As China and the United States are both showing signs of a slowdown, both countries have indicated their respective willingness to find an agreement. Our view is that the second phase of a trade agreement will follow thereafter and will relate to the most important batch of exports from China to the United States, namely the USD160bn of exports that relate to electronic goods (including all smartphones) and that are scheduled to be taxed at 15% on 15th December. This batch of tariffs, if implemented, would likely prove to be particularly painful for US consumers right at the time when the election campaign heats up. Donald Trump is most likely torn between playing hard ball with China and take the risk of damaging the US economy while satisfying the Congress, or “do a deal” with China and prolong the strength of the US economy at the risk of losing the support of the most radical fringe of his electorate and of the Republican Party. Our guess is that he will go for “a deal” with China, and the last batch of tariffs will never see the light of day. Under such a scenario, markets would be expected to enjoy a powerful relief rally.

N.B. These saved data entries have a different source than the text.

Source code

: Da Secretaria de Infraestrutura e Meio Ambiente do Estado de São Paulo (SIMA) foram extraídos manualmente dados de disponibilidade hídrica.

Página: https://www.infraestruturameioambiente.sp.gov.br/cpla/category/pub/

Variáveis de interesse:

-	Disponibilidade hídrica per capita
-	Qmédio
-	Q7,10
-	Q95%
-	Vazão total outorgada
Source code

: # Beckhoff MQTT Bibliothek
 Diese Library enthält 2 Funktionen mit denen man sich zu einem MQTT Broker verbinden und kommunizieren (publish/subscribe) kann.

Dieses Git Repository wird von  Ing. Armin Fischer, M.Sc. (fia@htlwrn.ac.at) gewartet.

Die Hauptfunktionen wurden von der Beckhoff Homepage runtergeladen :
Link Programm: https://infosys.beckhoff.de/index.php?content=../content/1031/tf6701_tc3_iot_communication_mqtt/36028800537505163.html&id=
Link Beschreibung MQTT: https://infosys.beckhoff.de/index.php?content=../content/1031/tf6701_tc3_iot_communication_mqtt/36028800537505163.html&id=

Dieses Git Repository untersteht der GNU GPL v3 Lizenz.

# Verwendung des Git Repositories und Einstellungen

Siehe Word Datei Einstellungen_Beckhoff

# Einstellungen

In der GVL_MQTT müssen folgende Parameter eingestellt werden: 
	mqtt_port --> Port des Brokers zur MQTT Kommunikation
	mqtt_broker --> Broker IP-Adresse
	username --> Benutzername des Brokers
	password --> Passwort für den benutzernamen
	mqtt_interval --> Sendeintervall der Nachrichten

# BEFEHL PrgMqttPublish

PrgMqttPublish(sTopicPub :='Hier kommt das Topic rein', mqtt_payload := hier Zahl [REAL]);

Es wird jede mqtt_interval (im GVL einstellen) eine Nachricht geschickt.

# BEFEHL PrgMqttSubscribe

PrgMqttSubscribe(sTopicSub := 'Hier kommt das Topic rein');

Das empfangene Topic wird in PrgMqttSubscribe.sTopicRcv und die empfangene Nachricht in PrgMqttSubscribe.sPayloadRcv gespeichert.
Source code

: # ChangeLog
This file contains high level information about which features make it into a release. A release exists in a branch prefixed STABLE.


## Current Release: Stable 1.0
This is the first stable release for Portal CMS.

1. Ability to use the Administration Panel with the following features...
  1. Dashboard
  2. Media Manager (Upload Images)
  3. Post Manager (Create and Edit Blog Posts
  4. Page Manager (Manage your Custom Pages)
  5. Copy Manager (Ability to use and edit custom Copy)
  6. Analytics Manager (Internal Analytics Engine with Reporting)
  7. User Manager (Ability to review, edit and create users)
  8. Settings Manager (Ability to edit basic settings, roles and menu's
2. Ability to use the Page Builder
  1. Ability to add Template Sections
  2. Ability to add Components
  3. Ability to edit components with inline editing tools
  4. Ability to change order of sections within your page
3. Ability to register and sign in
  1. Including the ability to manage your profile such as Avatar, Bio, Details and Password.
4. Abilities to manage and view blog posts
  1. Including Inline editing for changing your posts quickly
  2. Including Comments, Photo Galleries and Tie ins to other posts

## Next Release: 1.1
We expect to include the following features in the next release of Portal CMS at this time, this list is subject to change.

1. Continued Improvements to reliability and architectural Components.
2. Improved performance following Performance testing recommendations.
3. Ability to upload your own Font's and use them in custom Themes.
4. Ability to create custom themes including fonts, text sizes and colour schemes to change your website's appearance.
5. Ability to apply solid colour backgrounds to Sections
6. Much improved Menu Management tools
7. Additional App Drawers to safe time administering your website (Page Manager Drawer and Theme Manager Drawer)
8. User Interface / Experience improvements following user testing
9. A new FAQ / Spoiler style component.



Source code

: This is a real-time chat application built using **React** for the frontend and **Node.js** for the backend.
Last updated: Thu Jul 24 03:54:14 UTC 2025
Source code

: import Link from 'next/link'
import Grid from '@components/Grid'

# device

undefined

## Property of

The second reason for the strong performance of Chinese equities in October was the weakness of the US dollar. Indeed the dollar index that measures the value of the dollar against a trade-weighted basket of other currencies lost 2.0% during the month. As our readers know, there is a long-lasting negative correlation between the US dollar index and the MSCI Emerging Markets index (the correlation coefficient has been -0.89 over the past three years). Any sustainable reversal of the strength that the US dollar has had over the past two years would be a powerful booster for Chinese equities. The reason why the dollar has been weak in October is not necessarily related to the cut in interest rates that everyone had been expecting, but more likely to the renewal of quantitative easing (“QE”) that the Federal Reserve announced on 11th October. Indeed, Jerome Powell, the Fed’s chairman, announced a new expansion of the Fed’s balance sheet through the monthly purchase of $60bn of Treasury bills (which is three times larger than what the European Central Bank is currently doing in terms of QE). This is very similar to what the Fed did ten years ago in reaction to the global financial crisis, which resulted in the US dollar index losing 16% in nine months and the MSCI China gaining 85% over the same period. Connecting these dots together made us turn bullish for the coming months.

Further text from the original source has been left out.